=== Section Start ===

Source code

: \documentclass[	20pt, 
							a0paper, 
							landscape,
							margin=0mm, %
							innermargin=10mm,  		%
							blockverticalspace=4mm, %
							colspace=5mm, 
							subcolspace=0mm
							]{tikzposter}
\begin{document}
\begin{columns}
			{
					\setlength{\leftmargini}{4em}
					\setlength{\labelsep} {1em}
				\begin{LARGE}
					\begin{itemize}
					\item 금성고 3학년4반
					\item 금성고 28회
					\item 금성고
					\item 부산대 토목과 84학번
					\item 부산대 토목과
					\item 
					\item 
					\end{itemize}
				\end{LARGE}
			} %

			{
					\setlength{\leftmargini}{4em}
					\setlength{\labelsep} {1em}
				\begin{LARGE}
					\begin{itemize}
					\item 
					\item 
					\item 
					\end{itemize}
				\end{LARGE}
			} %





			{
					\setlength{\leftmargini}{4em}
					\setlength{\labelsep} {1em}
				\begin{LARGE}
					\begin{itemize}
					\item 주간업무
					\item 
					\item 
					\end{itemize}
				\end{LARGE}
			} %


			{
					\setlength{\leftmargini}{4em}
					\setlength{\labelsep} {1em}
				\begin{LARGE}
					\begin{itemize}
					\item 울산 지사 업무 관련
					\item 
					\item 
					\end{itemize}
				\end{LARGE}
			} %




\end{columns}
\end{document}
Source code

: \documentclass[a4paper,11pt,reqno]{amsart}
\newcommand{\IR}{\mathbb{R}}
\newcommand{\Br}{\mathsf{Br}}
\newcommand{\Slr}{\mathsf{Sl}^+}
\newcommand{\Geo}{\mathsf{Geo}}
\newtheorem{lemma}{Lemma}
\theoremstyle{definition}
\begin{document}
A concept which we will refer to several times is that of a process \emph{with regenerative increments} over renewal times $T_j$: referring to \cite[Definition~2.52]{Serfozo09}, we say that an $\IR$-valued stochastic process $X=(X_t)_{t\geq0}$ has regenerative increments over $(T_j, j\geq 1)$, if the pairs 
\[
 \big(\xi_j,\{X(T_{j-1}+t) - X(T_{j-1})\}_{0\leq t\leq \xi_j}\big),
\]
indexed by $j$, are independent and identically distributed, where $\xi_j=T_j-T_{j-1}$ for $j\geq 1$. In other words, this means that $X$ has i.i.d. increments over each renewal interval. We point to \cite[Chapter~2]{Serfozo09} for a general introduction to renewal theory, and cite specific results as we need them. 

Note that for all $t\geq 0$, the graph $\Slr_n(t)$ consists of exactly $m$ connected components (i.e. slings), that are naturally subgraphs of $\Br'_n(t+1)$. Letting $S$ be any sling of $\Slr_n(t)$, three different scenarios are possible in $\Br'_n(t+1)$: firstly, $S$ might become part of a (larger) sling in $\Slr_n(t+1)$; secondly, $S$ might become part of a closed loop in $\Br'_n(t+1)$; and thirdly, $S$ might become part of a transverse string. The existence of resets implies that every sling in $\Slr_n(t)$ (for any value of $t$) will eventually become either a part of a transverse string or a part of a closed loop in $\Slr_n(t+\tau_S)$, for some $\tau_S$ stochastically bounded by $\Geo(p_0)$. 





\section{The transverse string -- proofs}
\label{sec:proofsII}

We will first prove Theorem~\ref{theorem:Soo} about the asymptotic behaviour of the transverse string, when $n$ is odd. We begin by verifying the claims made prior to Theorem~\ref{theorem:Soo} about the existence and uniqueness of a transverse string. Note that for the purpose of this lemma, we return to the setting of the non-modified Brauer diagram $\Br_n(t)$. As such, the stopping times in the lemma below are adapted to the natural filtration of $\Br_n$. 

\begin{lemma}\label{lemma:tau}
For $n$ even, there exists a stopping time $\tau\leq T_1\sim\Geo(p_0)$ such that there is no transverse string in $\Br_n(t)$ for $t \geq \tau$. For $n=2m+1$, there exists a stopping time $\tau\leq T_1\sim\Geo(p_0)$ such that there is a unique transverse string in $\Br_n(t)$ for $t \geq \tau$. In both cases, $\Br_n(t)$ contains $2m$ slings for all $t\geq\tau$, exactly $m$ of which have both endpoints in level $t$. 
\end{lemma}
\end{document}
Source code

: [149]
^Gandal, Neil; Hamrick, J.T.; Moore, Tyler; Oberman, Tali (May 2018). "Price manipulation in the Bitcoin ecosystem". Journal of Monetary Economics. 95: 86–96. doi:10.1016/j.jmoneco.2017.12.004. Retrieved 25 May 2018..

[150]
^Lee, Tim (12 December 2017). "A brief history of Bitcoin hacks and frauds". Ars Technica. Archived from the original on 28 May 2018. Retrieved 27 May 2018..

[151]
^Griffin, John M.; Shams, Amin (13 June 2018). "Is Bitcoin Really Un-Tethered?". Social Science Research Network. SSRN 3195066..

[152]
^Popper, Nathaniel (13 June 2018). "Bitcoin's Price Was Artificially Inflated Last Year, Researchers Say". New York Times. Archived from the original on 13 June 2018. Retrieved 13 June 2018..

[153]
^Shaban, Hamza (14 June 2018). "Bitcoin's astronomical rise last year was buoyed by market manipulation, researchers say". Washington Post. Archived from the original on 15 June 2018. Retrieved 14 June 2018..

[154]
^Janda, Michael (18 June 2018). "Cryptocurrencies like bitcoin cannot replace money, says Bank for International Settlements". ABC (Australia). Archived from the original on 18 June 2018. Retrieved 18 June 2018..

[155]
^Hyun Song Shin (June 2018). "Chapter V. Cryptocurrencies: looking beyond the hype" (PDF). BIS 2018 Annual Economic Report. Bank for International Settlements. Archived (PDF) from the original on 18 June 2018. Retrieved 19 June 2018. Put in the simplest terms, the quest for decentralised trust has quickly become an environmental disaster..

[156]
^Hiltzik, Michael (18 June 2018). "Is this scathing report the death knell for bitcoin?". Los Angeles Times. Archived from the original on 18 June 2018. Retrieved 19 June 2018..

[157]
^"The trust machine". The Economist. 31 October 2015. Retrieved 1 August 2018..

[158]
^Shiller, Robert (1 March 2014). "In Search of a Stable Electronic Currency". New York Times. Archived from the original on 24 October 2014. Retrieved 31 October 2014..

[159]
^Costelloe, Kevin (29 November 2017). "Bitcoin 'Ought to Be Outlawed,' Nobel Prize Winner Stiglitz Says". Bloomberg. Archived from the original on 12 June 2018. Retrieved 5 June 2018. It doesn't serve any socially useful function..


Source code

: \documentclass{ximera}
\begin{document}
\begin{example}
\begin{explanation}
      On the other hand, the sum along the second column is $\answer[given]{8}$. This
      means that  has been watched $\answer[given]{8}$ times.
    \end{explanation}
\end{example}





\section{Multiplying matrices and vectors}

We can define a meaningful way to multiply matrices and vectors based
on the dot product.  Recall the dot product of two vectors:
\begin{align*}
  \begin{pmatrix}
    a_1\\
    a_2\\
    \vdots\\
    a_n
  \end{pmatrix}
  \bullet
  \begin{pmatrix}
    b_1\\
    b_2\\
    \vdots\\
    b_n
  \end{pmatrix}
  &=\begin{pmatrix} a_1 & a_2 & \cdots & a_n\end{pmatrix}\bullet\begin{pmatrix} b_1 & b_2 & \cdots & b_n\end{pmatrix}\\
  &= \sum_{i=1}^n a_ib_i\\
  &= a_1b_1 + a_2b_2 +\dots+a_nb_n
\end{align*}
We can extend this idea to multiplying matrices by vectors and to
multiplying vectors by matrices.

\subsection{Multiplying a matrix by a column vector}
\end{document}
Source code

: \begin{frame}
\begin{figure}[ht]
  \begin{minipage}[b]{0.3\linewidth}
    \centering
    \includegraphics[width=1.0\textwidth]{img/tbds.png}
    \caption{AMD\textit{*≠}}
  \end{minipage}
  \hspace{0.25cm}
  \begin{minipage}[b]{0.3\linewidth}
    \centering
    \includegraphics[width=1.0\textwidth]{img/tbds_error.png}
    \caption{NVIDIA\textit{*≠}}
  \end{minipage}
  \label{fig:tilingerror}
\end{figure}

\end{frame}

=== Section End ===

## Instructions to follow
Reply with nothing except the number of lines in the listing above that include "newcommand".

## Your solution
4